- [WHAT THE EXERCISE ASKS] The lines below from the one with "import org.springframework.web.bind.annotation.RequestMethod;" up to and including the one with "(Coverage : France)" are what you should set down, exactly and without pictures.

- [DATA SECTION]
________________

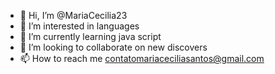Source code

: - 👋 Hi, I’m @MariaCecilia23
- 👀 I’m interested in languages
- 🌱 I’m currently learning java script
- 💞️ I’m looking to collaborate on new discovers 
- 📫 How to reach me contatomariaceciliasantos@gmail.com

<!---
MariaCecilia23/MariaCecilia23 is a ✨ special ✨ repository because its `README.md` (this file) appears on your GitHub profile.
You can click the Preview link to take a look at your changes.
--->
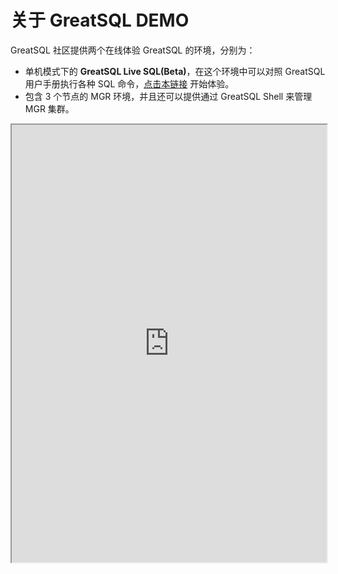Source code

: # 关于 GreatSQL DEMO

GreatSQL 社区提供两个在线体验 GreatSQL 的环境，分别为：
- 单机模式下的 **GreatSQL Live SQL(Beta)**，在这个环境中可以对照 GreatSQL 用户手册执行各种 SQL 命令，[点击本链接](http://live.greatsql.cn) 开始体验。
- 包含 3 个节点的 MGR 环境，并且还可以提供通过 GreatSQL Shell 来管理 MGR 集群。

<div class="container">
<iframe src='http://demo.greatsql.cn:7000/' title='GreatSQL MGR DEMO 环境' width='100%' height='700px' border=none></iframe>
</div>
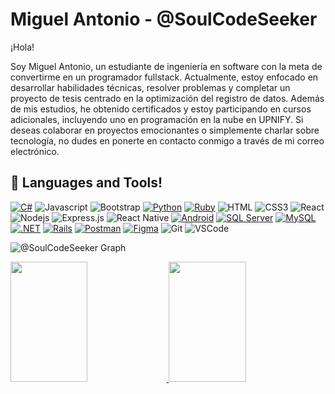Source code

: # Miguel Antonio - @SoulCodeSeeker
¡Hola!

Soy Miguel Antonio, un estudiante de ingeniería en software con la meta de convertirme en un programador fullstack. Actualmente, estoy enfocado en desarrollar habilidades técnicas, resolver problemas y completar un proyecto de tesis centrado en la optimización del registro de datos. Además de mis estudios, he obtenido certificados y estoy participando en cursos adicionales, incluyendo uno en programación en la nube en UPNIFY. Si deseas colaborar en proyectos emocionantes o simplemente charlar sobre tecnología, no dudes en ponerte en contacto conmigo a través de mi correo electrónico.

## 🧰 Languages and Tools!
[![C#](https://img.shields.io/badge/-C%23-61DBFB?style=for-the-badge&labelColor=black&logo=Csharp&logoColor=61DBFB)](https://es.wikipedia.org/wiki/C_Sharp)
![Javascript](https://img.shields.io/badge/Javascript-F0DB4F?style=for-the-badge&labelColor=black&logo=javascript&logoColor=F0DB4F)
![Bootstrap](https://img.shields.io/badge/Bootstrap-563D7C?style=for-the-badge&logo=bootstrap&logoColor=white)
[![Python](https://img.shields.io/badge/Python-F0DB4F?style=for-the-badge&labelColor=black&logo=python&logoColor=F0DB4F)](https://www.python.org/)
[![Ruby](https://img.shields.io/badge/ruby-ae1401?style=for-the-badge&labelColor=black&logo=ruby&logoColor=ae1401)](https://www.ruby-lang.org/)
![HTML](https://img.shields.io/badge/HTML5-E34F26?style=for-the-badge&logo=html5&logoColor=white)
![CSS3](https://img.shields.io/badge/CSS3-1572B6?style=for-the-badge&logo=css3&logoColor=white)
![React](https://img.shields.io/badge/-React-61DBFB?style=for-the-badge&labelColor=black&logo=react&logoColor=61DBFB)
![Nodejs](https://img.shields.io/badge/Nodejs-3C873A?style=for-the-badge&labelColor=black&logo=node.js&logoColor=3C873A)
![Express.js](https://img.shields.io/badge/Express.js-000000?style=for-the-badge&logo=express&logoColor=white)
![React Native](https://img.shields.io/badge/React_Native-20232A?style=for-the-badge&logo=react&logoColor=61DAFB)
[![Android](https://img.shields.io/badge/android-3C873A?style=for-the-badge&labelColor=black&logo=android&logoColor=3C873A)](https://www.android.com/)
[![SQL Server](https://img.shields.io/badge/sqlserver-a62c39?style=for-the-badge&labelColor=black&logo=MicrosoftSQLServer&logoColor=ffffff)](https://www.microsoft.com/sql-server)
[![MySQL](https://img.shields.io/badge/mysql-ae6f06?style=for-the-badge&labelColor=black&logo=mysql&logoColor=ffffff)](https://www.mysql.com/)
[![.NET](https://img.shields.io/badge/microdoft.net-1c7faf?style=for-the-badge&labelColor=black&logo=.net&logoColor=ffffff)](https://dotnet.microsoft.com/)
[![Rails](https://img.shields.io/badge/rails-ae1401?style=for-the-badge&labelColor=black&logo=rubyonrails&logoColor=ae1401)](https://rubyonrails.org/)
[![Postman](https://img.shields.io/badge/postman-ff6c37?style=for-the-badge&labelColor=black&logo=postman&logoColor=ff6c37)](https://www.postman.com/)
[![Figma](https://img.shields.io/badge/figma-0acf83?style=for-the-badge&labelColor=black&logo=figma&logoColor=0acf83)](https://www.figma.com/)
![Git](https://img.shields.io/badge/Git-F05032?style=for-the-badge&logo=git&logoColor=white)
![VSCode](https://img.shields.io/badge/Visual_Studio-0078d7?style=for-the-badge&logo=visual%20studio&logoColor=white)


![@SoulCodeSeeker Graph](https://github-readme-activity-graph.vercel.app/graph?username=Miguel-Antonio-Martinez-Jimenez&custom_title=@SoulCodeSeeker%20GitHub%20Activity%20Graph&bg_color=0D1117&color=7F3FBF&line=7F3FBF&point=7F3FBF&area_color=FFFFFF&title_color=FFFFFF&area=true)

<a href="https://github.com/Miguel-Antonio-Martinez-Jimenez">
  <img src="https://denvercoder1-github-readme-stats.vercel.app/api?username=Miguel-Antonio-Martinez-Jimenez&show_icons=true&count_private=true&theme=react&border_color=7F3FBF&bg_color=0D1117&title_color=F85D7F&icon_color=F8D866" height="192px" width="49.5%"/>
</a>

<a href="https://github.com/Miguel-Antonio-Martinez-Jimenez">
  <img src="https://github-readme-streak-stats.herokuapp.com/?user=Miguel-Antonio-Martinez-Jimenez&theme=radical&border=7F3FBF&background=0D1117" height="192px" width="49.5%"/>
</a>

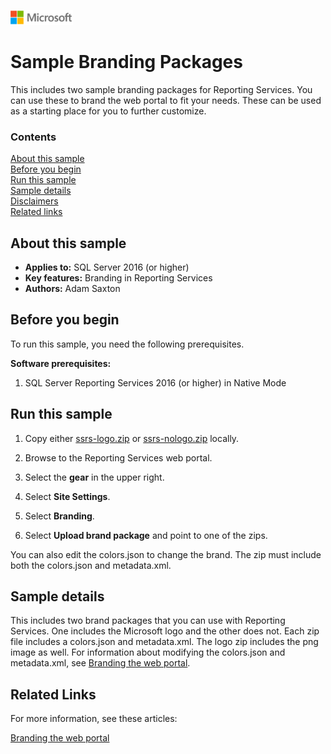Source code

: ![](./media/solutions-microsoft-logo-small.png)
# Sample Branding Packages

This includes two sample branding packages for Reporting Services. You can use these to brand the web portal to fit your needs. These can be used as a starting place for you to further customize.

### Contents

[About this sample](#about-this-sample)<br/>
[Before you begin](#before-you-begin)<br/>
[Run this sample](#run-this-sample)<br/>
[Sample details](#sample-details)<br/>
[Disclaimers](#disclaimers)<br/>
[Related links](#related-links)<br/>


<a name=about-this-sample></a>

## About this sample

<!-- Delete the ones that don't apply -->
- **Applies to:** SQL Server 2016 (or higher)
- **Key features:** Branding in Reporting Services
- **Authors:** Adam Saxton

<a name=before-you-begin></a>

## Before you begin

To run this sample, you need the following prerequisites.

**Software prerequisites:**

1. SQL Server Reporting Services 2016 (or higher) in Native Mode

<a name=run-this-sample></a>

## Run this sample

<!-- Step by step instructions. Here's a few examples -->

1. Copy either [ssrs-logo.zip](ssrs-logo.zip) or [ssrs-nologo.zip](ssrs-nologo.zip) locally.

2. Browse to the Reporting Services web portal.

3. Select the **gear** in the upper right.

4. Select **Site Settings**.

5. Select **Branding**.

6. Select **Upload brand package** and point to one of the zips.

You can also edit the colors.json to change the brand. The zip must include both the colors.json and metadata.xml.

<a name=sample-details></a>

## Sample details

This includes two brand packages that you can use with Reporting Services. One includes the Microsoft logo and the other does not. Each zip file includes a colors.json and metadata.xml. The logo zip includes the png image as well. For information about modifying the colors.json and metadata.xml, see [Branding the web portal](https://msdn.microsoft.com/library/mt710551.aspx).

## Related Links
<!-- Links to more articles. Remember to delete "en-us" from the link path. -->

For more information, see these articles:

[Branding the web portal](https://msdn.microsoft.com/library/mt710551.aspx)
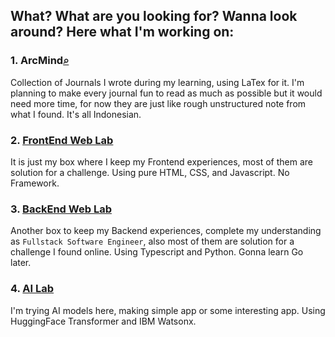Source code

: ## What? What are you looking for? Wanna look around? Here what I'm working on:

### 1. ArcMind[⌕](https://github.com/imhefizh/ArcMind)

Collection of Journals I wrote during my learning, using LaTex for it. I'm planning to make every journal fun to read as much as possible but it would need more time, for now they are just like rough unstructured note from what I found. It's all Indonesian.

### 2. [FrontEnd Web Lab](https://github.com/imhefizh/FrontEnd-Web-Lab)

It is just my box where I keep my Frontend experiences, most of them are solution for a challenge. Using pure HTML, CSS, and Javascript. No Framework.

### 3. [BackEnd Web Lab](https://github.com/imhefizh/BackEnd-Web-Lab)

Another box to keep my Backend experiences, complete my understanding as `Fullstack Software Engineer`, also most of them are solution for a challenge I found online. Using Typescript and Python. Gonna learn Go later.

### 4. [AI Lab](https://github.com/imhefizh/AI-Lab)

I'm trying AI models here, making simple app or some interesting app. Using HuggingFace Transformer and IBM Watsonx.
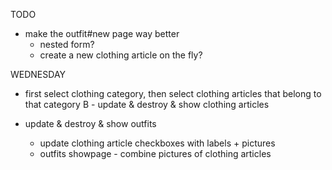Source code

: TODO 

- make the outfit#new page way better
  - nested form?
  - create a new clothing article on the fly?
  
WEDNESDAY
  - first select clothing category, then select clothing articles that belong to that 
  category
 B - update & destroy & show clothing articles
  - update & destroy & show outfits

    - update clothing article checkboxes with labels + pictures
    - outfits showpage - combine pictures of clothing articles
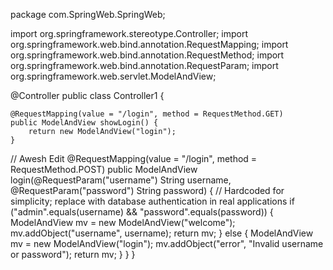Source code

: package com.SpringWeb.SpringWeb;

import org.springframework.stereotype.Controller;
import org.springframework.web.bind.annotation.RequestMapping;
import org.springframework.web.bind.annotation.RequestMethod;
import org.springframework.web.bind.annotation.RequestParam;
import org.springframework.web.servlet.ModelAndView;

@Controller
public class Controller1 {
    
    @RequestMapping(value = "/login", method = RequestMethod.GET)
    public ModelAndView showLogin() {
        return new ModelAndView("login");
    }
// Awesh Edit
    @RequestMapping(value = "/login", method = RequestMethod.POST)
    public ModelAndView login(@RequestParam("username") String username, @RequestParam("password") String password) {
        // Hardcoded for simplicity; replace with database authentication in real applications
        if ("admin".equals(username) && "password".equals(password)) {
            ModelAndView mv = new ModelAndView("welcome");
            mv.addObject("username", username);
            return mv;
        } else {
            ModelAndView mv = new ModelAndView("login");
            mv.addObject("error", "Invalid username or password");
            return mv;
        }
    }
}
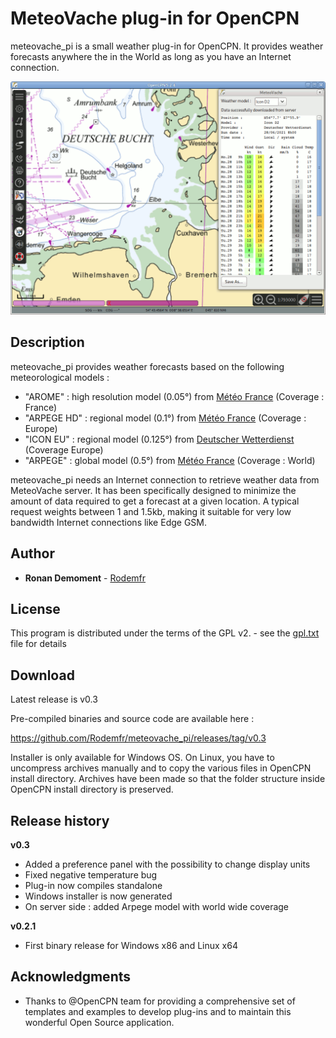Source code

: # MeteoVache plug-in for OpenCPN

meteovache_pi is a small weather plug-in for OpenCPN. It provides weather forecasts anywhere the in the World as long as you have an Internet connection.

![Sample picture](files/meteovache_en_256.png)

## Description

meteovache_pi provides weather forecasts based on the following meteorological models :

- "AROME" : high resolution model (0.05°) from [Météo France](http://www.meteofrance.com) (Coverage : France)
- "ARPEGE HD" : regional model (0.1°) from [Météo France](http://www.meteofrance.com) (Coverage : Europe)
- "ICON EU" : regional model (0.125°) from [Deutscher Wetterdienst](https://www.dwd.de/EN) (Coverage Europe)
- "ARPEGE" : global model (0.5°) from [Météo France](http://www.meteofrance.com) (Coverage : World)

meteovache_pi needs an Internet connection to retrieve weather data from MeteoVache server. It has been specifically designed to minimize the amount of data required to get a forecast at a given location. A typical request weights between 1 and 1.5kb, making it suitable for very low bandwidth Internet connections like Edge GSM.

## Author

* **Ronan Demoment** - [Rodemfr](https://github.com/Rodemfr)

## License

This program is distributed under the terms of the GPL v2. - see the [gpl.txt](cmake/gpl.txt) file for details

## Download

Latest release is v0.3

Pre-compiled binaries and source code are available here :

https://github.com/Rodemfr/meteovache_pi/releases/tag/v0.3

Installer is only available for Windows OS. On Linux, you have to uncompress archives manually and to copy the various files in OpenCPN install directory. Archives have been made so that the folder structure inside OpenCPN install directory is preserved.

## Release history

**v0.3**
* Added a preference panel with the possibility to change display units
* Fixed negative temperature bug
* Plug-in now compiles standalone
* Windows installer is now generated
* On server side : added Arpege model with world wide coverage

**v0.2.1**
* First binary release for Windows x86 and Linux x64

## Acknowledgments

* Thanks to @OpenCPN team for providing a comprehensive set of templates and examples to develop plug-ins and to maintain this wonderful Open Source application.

________________

- [OUTPUT BELOW]
import org.springframework.web.bind.annotation.RequestMethod;
import org.springframework.web.bind.annotation.RequestParam;
import org.springframework.web.servlet.ModelAndView;

@Controller
public class Controller1 {
    
    @RequestMapping(value = "/login", method = RequestMethod.GET)
    public ModelAndView showLogin() {
        return new ModelAndView("login");
    }
// Awesh Edit
    @RequestMapping(value = "/login", method = RequestMethod.POST)
    public ModelAndView login(@RequestParam("username") String username, @RequestParam("password") String password) {
        // Hardcoded for simplicity; replace with database authentication in real applications
        if ("admin".equals(username) && "password".equals(password)) {
            ModelAndView mv = new ModelAndView("welcome");
            mv.addObject("username", username);
            return mv;
        } else {
            ModelAndView mv = new ModelAndView("login");
            mv.addObject("error", "Invalid username or password");
            return mv;
        }
    }
}
Source code

: # MeteoVache plug-in for OpenCPN

meteovache_pi is a small weather plug-in for OpenCPN. It provides weather forecasts anywhere the in the World as long as you have an Internet connection.

![Sample picture](files/meteovache_en_256.png)

## Description

meteovache_pi provides weather forecasts based on the following meteorological models :

- "AROME" : high resolution model (0.05°) from [Météo France](http://www.meteofrance.com) (Coverage : France)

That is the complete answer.